[Start of section]

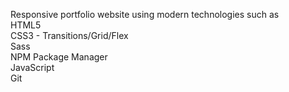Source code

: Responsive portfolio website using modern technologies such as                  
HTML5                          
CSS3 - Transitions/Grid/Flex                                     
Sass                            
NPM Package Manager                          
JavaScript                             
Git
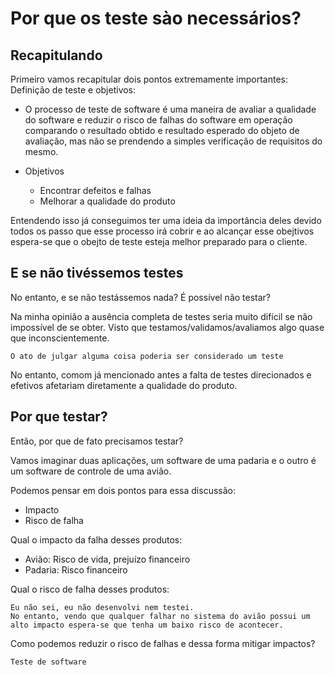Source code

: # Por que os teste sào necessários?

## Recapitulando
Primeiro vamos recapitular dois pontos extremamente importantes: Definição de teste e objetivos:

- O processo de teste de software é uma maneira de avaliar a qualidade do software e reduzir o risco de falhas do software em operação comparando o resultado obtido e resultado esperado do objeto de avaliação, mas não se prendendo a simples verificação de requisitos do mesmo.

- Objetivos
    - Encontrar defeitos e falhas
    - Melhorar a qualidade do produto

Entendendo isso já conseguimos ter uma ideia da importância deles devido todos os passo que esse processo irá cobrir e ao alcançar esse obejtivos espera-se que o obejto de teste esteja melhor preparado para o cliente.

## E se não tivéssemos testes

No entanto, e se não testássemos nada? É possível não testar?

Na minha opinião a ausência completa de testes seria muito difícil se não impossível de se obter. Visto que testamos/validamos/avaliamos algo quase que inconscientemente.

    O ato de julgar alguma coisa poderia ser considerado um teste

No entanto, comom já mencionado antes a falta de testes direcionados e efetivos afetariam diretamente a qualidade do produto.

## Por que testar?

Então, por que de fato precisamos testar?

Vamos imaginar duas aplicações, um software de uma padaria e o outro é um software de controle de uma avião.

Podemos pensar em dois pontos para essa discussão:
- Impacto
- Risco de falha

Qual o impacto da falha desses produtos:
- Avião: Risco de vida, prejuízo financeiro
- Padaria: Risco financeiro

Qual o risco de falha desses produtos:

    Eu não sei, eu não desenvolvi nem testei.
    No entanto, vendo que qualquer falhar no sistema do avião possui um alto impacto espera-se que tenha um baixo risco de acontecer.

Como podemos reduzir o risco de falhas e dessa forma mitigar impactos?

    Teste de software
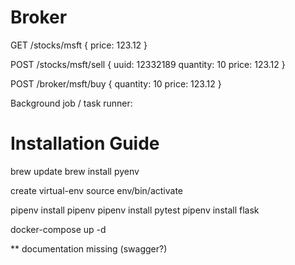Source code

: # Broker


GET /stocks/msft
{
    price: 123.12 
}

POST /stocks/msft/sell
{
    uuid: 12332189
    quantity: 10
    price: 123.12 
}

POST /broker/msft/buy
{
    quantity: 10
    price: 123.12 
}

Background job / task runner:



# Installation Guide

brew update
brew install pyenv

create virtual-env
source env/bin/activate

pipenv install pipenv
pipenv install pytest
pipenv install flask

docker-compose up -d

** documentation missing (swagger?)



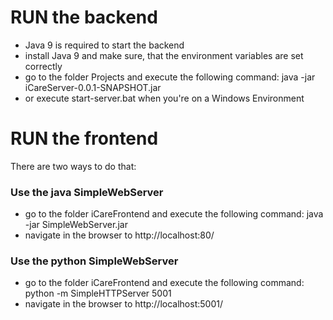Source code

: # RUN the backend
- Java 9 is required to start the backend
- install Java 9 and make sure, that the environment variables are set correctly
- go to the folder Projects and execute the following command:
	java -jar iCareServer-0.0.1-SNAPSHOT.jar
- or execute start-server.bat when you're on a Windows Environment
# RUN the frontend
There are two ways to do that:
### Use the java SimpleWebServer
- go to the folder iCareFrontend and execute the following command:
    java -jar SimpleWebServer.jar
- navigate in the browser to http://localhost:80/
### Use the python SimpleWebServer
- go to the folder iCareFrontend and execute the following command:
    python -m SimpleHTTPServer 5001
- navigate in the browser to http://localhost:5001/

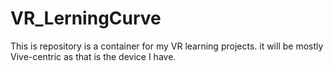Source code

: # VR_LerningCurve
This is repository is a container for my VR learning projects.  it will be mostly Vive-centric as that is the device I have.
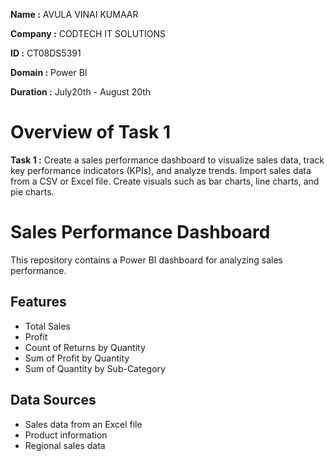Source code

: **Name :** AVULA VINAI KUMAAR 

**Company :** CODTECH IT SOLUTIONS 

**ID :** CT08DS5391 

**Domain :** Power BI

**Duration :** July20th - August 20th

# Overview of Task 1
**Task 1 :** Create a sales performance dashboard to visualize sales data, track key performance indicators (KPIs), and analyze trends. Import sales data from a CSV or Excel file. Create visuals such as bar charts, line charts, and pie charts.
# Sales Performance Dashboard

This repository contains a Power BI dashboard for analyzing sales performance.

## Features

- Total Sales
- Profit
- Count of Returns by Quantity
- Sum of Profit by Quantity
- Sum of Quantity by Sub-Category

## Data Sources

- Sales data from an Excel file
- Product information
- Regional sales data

[End of section]

#### [Exercise aim]
Within the listing above, extract exactly the lines that run from the one containing "## Por que testar?" through the one containing "### Use the java SimpleWebServer", excluding any pictures.

#### [Response area]
## Por que testar?

Então, por que de fato precisamos testar?

Vamos imaginar duas aplicações, um software de uma padaria e o outro é um software de controle de uma avião.

Podemos pensar em dois pontos para essa discussão:
- Impacto
- Risco de falha

Qual o impacto da falha desses produtos:
- Avião: Risco de vida, prejuízo financeiro
- Padaria: Risco financeiro

Qual o risco de falha desses produtos:

    Eu não sei, eu não desenvolvi nem testei.
    No entanto, vendo que qualquer falhar no sistema do avião possui um alto impacto espera-se que tenha um baixo risco de acontecer.

Como podemos reduzir o risco de falhas e dessa forma mitigar impactos?

    Teste de software
Source code

: # Broker


GET /stocks/msft
{
    price: 123.12 
}

POST /stocks/msft/sell
{
    uuid: 12332189
    quantity: 10
    price: 123.12 
}

POST /broker/msft/buy
{
    quantity: 10
    price: 123.12 
}

Background job / task runner:



# Installation Guide

brew update
brew install pyenv

create virtual-env
source env/bin/activate

pipenv install pipenv
pipenv install pytest
pipenv install flask

docker-compose up -d

** documentation missing (swagger?)



Source code

: # RUN the backend
- Java 9 is required to start the backend
- install Java 9 and make sure, that the environment variables are set correctly
- go to the folder Projects and execute the following command:
	java -jar iCareServer-0.0.1-SNAPSHOT.jar
- or execute start-server.bat when you're on a Windows Environment
# RUN the frontend
There are two ways to do that:
### Use the java SimpleWebServer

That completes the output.